Natural language classifier. Unlike most of the APIs mentioned, the classifier by IBM can’t be used without your own dataset. Basically, the tool allows you to train models using your own business data and then classify incoming records. Common use cases are tagging products in eCommerce, fraud detection, categorizing messages, social media feeds, etc.
Natural language understanding. The language understanding feature set at IBM is extensive. Besides standard information extraction like keyword and entity extraction with syntax analysis, the API suggests a number of interesting capabilities that aren’t available from other providers. These include metadata analysis and finding relations between entities. Additionally, IBM suggests a separate environment to train your own models for text analysis using Knowledge Studio.
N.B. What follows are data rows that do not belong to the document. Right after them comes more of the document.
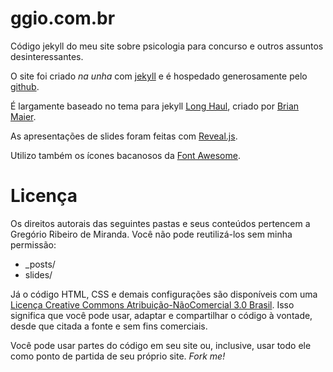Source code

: # ggio.com.br

Código jekyll do meu site sobre psicologia para concurso e outros assuntos desinteressantes.

O site foi criado <i>na unha</i> com <a href="http://jekyllrb.com/">jekyll</a> e é hospedado generosamente pelo <a href="https://github.com">github</a>. 

É largamente baseado no tema para jekyll <a href="http://brianmaierjr.com/long-haul/">Long Haul</a>, criado por <a href="https://twitter.com/brianmaier">Brian Maier</a>. 

As apresentações de slides foram feitas com <a href="http://lab.hakim.se/reveal-js/#/">Reveal.js</a>. 

Utilizo também os ícones bacanosos da <a href="http://fontawesome.io/">Font Awesome</a>. </p>

# Licença

Os direitos autorais das seguintes pastas e seus conteúdos pertencem a Gregório Ribeiro de Miranda. Você não pode reutilizá-los sem minha permissão: 

* _posts/
* slides/

Já o código HTML, CSS e demais configurações são disponíveis com uma <a href="http://creativecommons.org/licenses/by-nc/3.0/br/">Licença  Creative Commons Atribuição-NãoComercial 3.0 Brasil</a>. Isso significa que você pode usar, adaptar e compartilhar o código à vontade, desde que citada a fonte e sem fins comerciais.

Você pode usar partes do código em seu site ou, inclusive, usar todo ele como ponto de partida de seu próprio site. <i>Fork me!</i>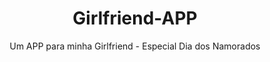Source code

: <h1 align="center">Girlfriend-APP</h1>
<p align="center">Um APP para minha Girlfriend - Especial Dia dos Namorados</p>



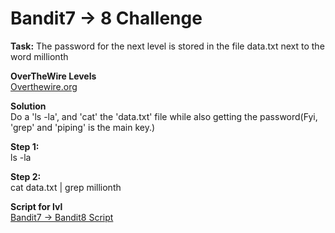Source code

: # Bandit7 -> 8 Challenge
**Task:**
The password for the next level is stored in the file data.txt next to the word millionth
<br>

**OverTheWire Levels**
<br>
[Overthewire.org](https://overthewire.org/wargames/bandit/bandit8.html)

**Solution**
<br>
Do a 'ls -la', and 'cat' the 'data.txt' file while also getting the password(Fyi, 'grep' and 'piping' is the main key.)

**Step 1:**
<br>
ls -la

**Step 2:**
<br>
cat data.txt | grep millionth

**Script for lvl**
<br>
[Bandit7 -> Bandit8 Script](https://github.com/R0T1N00M/OverTheWireBandit/blob/main/Bandit7-8skip.py)
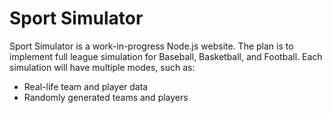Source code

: # Sport Simulator

Sport Simulator is a work-in-progress Node.js website. 
The plan is to implement full league simulation for Baseball, Basketball, and Football.
Each simulation will have multiple modes, such as:
  - Real-life team and player data
  - Randomly generated teams and players

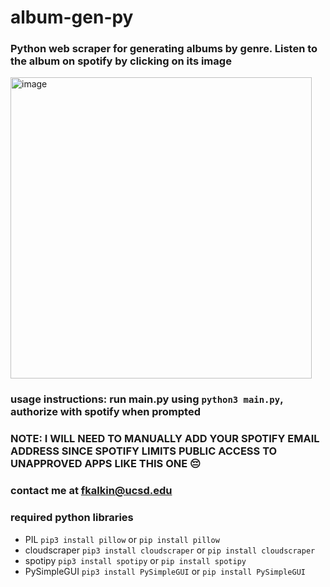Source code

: # album-gen-py
### Python web scraper for generating albums by genre. Listen to the album on spotify by clicking on its image
<img width="482" alt="image" src="https://user-images.githubusercontent.com/50224596/182724909-24a20a16-da46-4ec4-8e97-3fd2db3abf49.png">

### usage instructions: run main.py using `python3 main.py`, authorize with spotify when prompted
### NOTE: I WILL NEED TO MANUALLY ADD YOUR SPOTIFY EMAIL ADDRESS SINCE SPOTIFY LIMITS PUBLIC ACCESS TO UNAPPROVED APPS LIKE THIS ONE :pensive:
### contact me at fkalkin@ucsd.edu
### required python libraries
- PIL `pip3 install pillow` or `pip install pillow`
- cloudscraper `pip3 install cloudscraper` or `pip install cloudscraper`
- spotipy `pip3 install spotipy` or `pip install spotipy`
- PySimpleGUI `pip3 install PySimpleGUI` or `pip install PySimpleGUI`
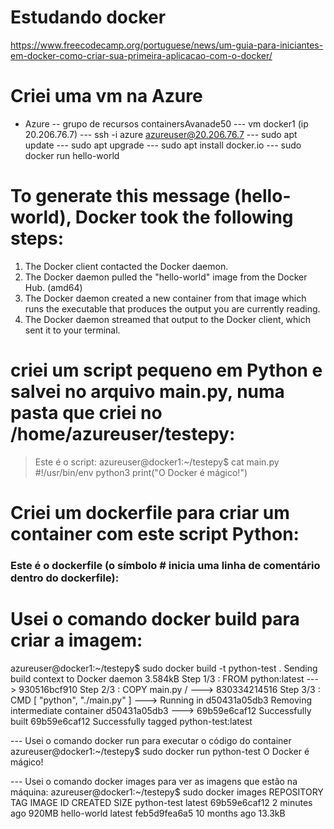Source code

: # Estudando docker

https://www.freecodecamp.org/portuguese/news/um-guia-para-iniciantes-em-docker-como-criar-sua-primeira-aplicacao-com-o-docker/

# Criei uma vm na Azure
- Azure
-- grupo de recursos containersAvanade50
--- vm docker1 (ip 20.206.76.7)
--- ssh -i azure azureuser@20.206.76.7
--- sudo apt update
--- sudo apt upgrade
--- sudo apt install docker.io
--- sudo docker run hello-world

# To generate this message (hello-world), Docker took the following steps:
 1. The Docker client contacted the Docker daemon.
 2. The Docker daemon pulled the "hello-world" image from the Docker Hub.
    (amd64)
 3. The Docker daemon created a new container from that image which runs the
    executable that produces the output you are currently reading.
 4. The Docker daemon streamed that output to the Docker client, which sent it
    to your terminal.


# criei um script pequeno em Python e salvei no arquivo main.py, numa pasta que criei no /home/azureuser/testepy:
>  Este é o script:
azureuser@docker1:~/testepy$ cat main.py
#!/usr/bin/env python3
print("O Docker é mágico!")


# Criei um dockerfile para criar um container com este script Python:
### Este é o dockerfile (o símbolo # inicia uma linha de comentário dentro do dockerfile):
### 

# Usei o comando docker build para criar a imagem:
azureuser@docker1:~/testepy$ sudo docker build -t python-test .
Sending build context to Docker daemon  3.584kB
Step 1/3 : FROM python:latest
 ---> 930516bcf910
Step 2/3 : COPY main.py /
 ---> 830334214516
Step 3/3 : CMD [ "python", "./main.py" ]
 ---> Running in d50431a05db3
Removing intermediate container d50431a05db3
 ---> 69b59e6caf12
Successfully built 69b59e6caf12
Successfully tagged python-test:latest

--- Usei o comando docker run para executar o código do container
azureuser@docker1:~/testepy$ sudo docker run python-test
O Docker é mágico!

--- Usei o comando docker images para ver as imagens que estão na máquina:
azureuser@docker1:~/testepy$ sudo docker images
REPOSITORY    TAG       IMAGE ID       CREATED         SIZE
python-test   latest    69b59e6caf12   2 minutes ago   920MB
hello-world   latest    feb5d9fea6a5   10 months ago   13.3kB


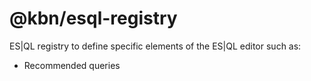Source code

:# @kbn/esql-registry

ES|QL registry to define specific elements of the ES|QL editor such as:

- Recommended queries
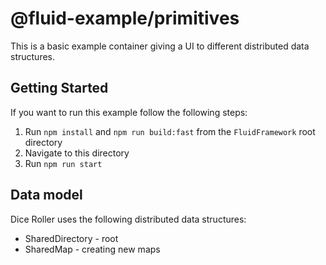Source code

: # @fluid-example/primitives

This is a basic example container giving a UI to different distributed data structures.

## Getting Started

If you want to run this example follow the following steps:

1. Run `npm install` and `npm run build:fast` from the `FluidFramework` root directory
2. Navigate to this directory
3. Run `npm run start`

## Data model

Dice Roller uses the following distributed data structures:

- SharedDirectory - root
- SharedMap - creating new maps
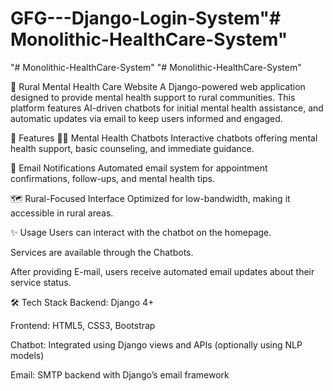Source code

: # GFG---Django-Login-System"# Monolithic-HealthCare-System" 
"# Monolithic-HealthCare-System" 
"# Monolithic-HealthCare-System" 

🧠 Rural Mental Health Care Website
A Django-powered web application designed to provide mental health support to rural communities. This platform features AI-driven chatbots for initial mental health assistance, and automatic updates via email to keep users informed and engaged.

🚀 Features
🧑‍⚕️ Mental Health Chatbots
Interactive chatbots offering mental health support, basic counseling, and immediate guidance.

📧 Email Notifications
Automated email system for appointment confirmations, follow-ups, and mental health tips.

🗺️ Rural-Focused Interface
Optimized for low-bandwidth, making it accessible in rural areas.

✨ Usage
Users can interact with the chatbot on the homepage.

Services are available through the Chatbots.

After providing E-mail, users receive automated email updates about their service status.

🛠️ Tech Stack
Backend: Django 4+

Frontend: HTML5, CSS3, Bootstrap

Chatbot: Integrated using Django views and APIs (optionally using NLP models)

Email: SMTP backend with Django’s email framework


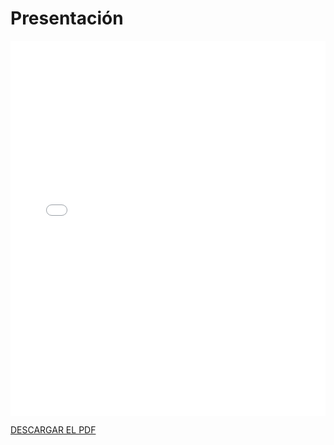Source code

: # Presentación

<embed src="/PDFs/Presentaciones/1-presentacion.pdf" type="application/pdf" width="100%" height="600px" />


[DESCARGAR EL PDF](/PDFs/Presentaciones/1-presentacion.pdf)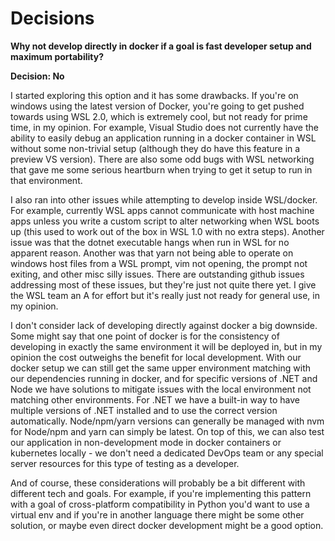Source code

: # Decisions

**Why not develop directly in docker if a goal is fast developer setup and maximum portability?**

**Decision: No**

 I started exploring this option and it has some drawbacks. If you're on windows using the latest version of Docker, you're going to get pushed towards using WSL 2.0, which is extremely cool, but not ready for prime time, in my opinion. For example, Visual Studio does not currently have the ability to easily debug an application running in a docker container in WSL without some non-trivial setup (although they do have this feature  in a preview VS version). There are also some odd bugs with WSL networking that gave me some serious heartburn when trying to get it setup to run in that environment.
 
 I also ran into other issues while attempting to develop inside WSL/docker. For example, currently WSL apps cannot communicate with host machine apps unless you write a custom script to alter networking when WSL boots up (this used to work out of the box in WSL 1.0 with no extra steps). Another issue was that the dotnet executable hangs when run in WSL for no apparent reason. Another was that yarn not being able to operate on windows host files from a WSL prompt, vim not opening, the prompt not exiting, and other misc silly issues. There are outstanding github issues addressing most of these issues, but they're just not quite there yet. I give the WSL team an A for effort but it's really just not ready for general use, in my opinion.
 
 I don't consider lack of developing directly against docker a big downside. Some might say that one point of docker is for the consistency of developing in exactly the same environment it will be deployed in, but in my opinion the cost outweighs the benefit for local development. With our docker setup we can still get the same upper environment matching with our dependencies running in docker, and for specific versions of .NET and Node we have solutions to mitigate issues with the local environment not matching other environments. For .NET we have a built-in way to have multiple versions of .NET installed and to use the correct version automatically. Node/npm/yarn versions can generally be managed with nvm for Node/npm and yarn can simply be latest. On top of this, we can also test our application in non-development mode in docker containers or kubernetes locally - we don't need a dedicated DevOps team or any special server resources for this type of testing as a developer.
 
 And of course, these considerations will probably be a bit different with different tech and goals. For example, if you're implementing this pattern with a goal of cross-platform compatibility in Python you'd want to use a virtual env and if you're in another language there might be some other solution, or maybe even direct docker development might be a good option.
 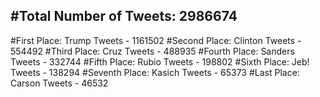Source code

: #Total Number of Tweets: 2986674 
---
#First Place: Trump Tweets - 1161502
#Second Place: Clinton Tweets - 554492
#Third Place: Cruz Tweets - 488935
#Fourth Place: Sanders Tweets - 332744
#Fifth Place: Rubio Tweets - 198802
#Sixth Place: Jeb! Tweets - 138294
#Seventh Place: Kasich Tweets - 65373
#Last Place: Carson Tweets - 46532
Personality insights. A relatively unusual API allows for analyzing texts and extracting clues about how the writer engages with the world. This basically means that the system will return:
- personality characteristics (e.g. agreeableness, conscientiousness, extraversion, emotional range, and openness)
- needs (e.g. curiosity, excitement, challenge)
- values (e.g. helping others, achieving success, hedonism).
Based on this data, the API can infer consumption preferences (e.g. music, learning, movies). The most common use case for such a system is user-generated content analysis for precise product marketing.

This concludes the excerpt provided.